[DATASET]

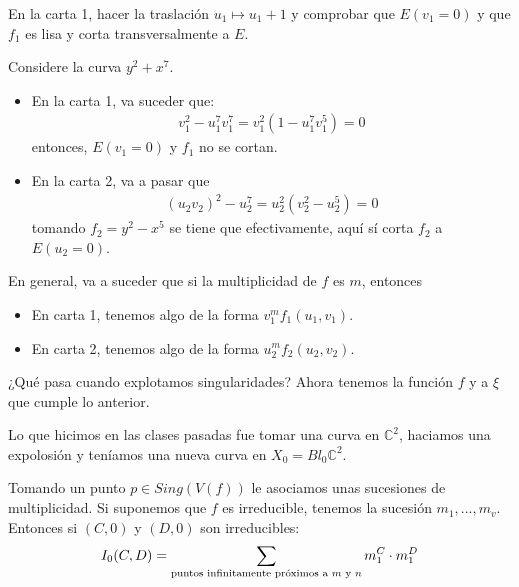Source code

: \documentclass[12pt]{report}
\newcounter{it}
\theoremstyle{largebreak}
\begin{document}
    \begin{excer}
        En la carta 1, hacer la traslación $u_1\mapsto u_1+1$ y comprobar que $E(v_1=0)$ y que $f_1$ es lisa y corta transversalmente a $E$.
    \end{excer}

    \begin{exa}
        Considere la curva $y^2+x^7$.
        \begin{itemize}
            \item En la carta 1, va suceder que:
            \begin{equation*}
                \begin{split}
                    v_1^2-u_1^7v_1^7=v_1^2(1-u_1^7v_1^5)=0
                \end{split}
            \end{equation*}
            entonces, $E(v_1=0)$ y $f_1$ no se cortan.
            \item En la carta 2, va a pasar que
            \begin{equation*}
                \begin{split}
                    (u_2v_2)^2-u_2^7=u_2^2(v_2^2-u_2^5)=0
                \end{split}
            \end{equation*}
            tomando $f_2=y^2-x^5$ se tiene que efectivamente, aquí sí corta $f_2$ a $E(u_2=0)$.
        \end{itemize}
    \end{exa}

    \begin{obs}
        En general, va a suceder que si la multiplicidad de $f$ es $m$, entonces
        \begin{itemize}
            \item En carta 1, tenemos algo de la forma $v_1^mf_1(u_1,v_1)$.
            \item En carta 2, tenemos algo de la forma $u_2^mf_2(u_2,v_2)$.
        \end{itemize}
    \end{obs}

    ¿Qué pasa cuando explotamos singularidades? Ahora tenemos la función $f$ y a $\xi$ que cumple lo anterior.

    Lo que hicimos en las clases pasadas fue tomar una curva en $\mathbb{C}^2$, haciamos una expolosión y teníamos una nueva curva en $X_0=Bl_0\mathbb{C}^2$.

    Tomando un punto $p\in Sing(V(f))$ le asociamos unas sucesiones de multiplicidad. Si suponemos que $f$ es irreducible, tenemos la sucesión $m_1,...,m_v$. Entonces si $(C,0)$ y $(D,0)$ son irreducibles:
    \begin{equation*}
        I_0(C,D)=\sum_{ \textup{puntos infinitamente próximos a $m$ y $n$}}m_1^C\cdot m_1^D
    \end{equation*}
\end{document}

[WHAT YOU NEED TO DO]
Every line of the listing that includes the word "curva" must be copied.

[RESPONSE BELOW]
        Considere la curva $y^2+x^7$.
    Lo que hicimos en las clases pasadas fue tomar una curva en $\mathbb{C}^2$, haciamos una expolosión y teníamos una nueva curva en $X_0=Bl_0\mathbb{C}^2$.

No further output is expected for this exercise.